Inherent bacterial community response to multiple heavy metals in sediment from river-lake systems in the Poyang Lake, China.

Hua Zhang,Z. Wan,Mingjun Ding,Peng Wang,Xiaoling Xu,Yinghui Jiang

Published 2018 in Ecotoxicology and Environmental Safety

ABSTRACT

Sediment is the one of most important storage of heavy metal. Microbiotas in sediment can be used as the effective indicators of heavy metals. The goal of this study was to understand the bacterial communities responding to heavy metal enrichment in sediments and prioritize some factors that affected significantly to bacterial community. Sediments were sampled from five river-lake systems in the Poyang Lake in dry season, and the bacterial community was analyzed using Illumina high-throughput sequencing. Relationships between sediment environment and the diversity and structure of bacterial communities were determined by correlation analysis and redundancy analysis (RDA). The result indicated that Cd and Sb were identified as the heavy metals of the great risk in sediments. Sediments from five river-lake systems shared 31.83% core operational taxonomic units (OTUs) of bacterial communities.
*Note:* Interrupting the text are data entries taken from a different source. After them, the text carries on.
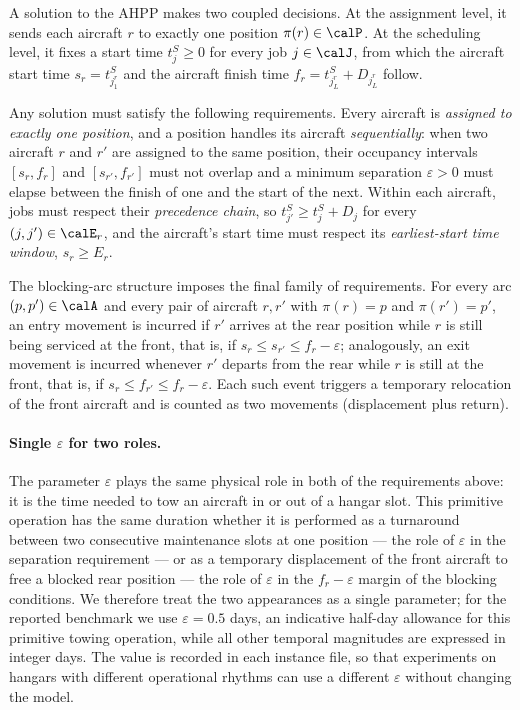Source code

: A solution to the AHPP makes two coupled decisions.  At the assignment
level, it sends each aircraft $r$ to exactly one position $\pi(r) \in \calP$.
At the scheduling level, it fixes a start time $t^S_j \ge 0$ for every job
$j \in \calJ$, from which the aircraft start time $s_r = t^S_{j^r_1}$ and
the aircraft finish time $f_r = t^S_{j^r_L} + D_{j^r_L}$ follow.

Any solution must satisfy the following requirements.  Every aircraft is
\emph{assigned to exactly one position}, and a position handles its
aircraft \emph{sequentially}: when two aircraft $r$ and $r'$ are assigned
to the same position, their occupancy intervals
$[s_r, f_r]$ and $[s_{r'}, f_{r'}]$ must not overlap and a minimum
separation $\varepsilon > 0$ must elapse between the finish of one and the
start of the next.  Within each aircraft,
jobs must respect their \emph{precedence chain}, so $t^S_{j'} \ge t^S_j +
D_j$ for every $(j, j') \in \calE_r$, and the aircraft's start time must
respect its \emph{earliest-start time window}, $s_r \ge E_r$.

The blocking-arc structure imposes the final family of requirements.  For
every arc $(p, p') \in \calA$ and every pair of aircraft $r, r'$ with
$\pi(r) = p$ and $\pi(r') = p'$, an entry movement is incurred if $r'$
arrives at the rear position while $r$ is still being serviced at the
front, that is, if $s_r \le s_{r'} \le f_r - \varepsilon$; analogously,
an exit movement is incurred whenever $r'$ departs from the rear while
$r$ is still at the front, that is, if $s_r \le f_{r'} \le f_r -
\varepsilon$.  Each such event triggers a temporary relocation of the
front aircraft and is counted as two movements (displacement plus return).

\paragraph{Single $\varepsilon$ for two roles.}
The parameter $\varepsilon$ plays the same physical role in both of the
requirements above: it is the time needed to tow an aircraft in or out of
a hangar slot.  This primitive operation has the same duration whether it
is performed as a turnaround between two consecutive maintenance slots at
one position --- the role of $\varepsilon$ in the separation requirement
--- or as a temporary displacement of the front aircraft to free a
blocked rear position --- the role of $\varepsilon$ in the
$f_r - \varepsilon$ margin of the blocking conditions.  We therefore
treat the two appearances as a single parameter; for the reported
benchmark we use $\varepsilon = 0.5$ days, an indicative half-day
allowance for this primitive towing operation, while all other temporal
magnitudes are expressed in integer days.  The value is recorded in each
instance file, so that experiments on hangars with different operational
rhythms can use a different $\varepsilon$ without changing the model.

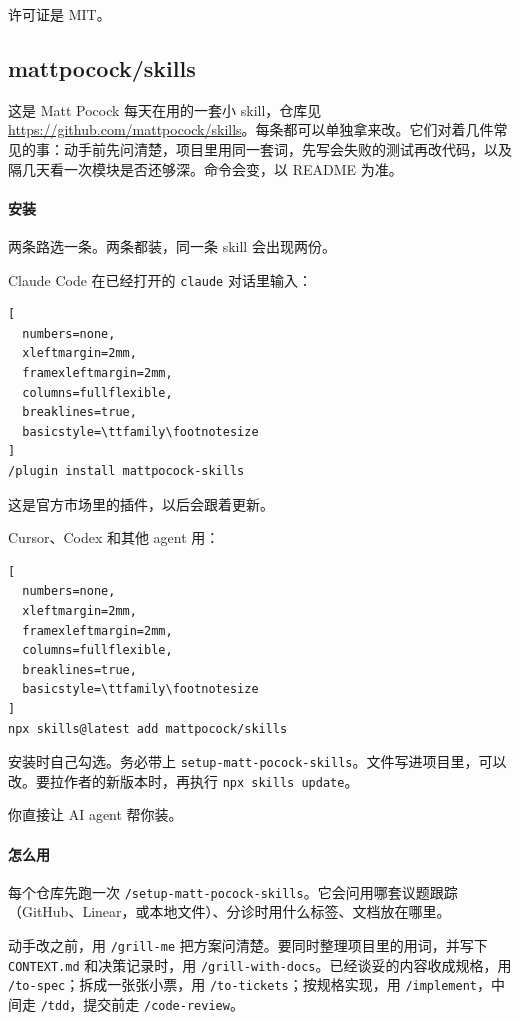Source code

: 许可证是 MIT。




\subsection{mattpocock/skills}
这是 Matt Pocock 每天在用的一套小 skill，仓库见 \url{https://github.com/mattpocock/skills}。每条都可以单独拿来改。它们对着几件常见的事：动手前先问清楚，项目里用同一套词，先写会失败的测试再改代码，以及隔几天看一次模块是否还够深。命令会变，以 README 为准。

\paragraph{安装}
两条路选一条。两条都装，同一条 skill 会出现两份。

Claude Code 在已经打开的 \verb|claude| 对话里输入：
\begin{lstlisting}[
  numbers=none,
  xleftmargin=2mm,
  framexleftmargin=2mm,
  columns=fullflexible,
  breaklines=true,
  basicstyle=\ttfamily\footnotesize
]
/plugin install mattpocock-skills
\end{lstlisting}
这是官方市场里的插件，以后会跟着更新。

Cursor、Codex 和其他 agent 用：
\begin{lstlisting}[
  numbers=none,
  xleftmargin=2mm,
  framexleftmargin=2mm,
  columns=fullflexible,
  breaklines=true,
  basicstyle=\ttfamily\footnotesize
]
npx skills@latest add mattpocock/skills
\end{lstlisting}
安装时自己勾选。务必带上 \verb|setup-matt-pocock-skills|。文件写进项目里，可以改。要拉作者的新版本时，再执行 \verb|npx skills update|。

\begin{xiaonao}
你直接让 AI agent 帮你装。
\end{xiaonao}

\paragraph{怎么用}
每个仓库先跑一次 \verb|/setup-matt-pocock-skills|。它会问用哪套议题跟踪（GitHub、Linear，或本地文件）、分诊时用什么标签、文档放在哪里。

动手改之前，用 \verb|/grill-me| 把方案问清楚。要同时整理项目里的用词，并写下 \verb|CONTEXT.md| 和决策记录时，用 \verb|/grill-with-docs|。已经谈妥的内容收成规格，用 \verb|/to-spec|；拆成一张张小票，用 \verb|/to-tickets|；按规格实现，用 \verb|/implement|，中间走 \verb|/tdd|，提交前走 \verb|/code-review|。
Proteobacteria (33.54% of total sequences) and Actinobacteria (15.04%) were the dominant phyla across all sites. High enrichment of heavy metals (MRI and mCd) resulted in low diversity of bacterial communities (Simpson index). The RDA revealed pH, OC, mCd, and Efs of As, Pb, Cd were major factors related to bacterial community structure changes. The dominant phylum Actinobacteria was regarded as tolerant bacteria, while the dominant phylum Proteobacteria was named as resistant bacteria in sediment with high anthropogenic Cd enrichment.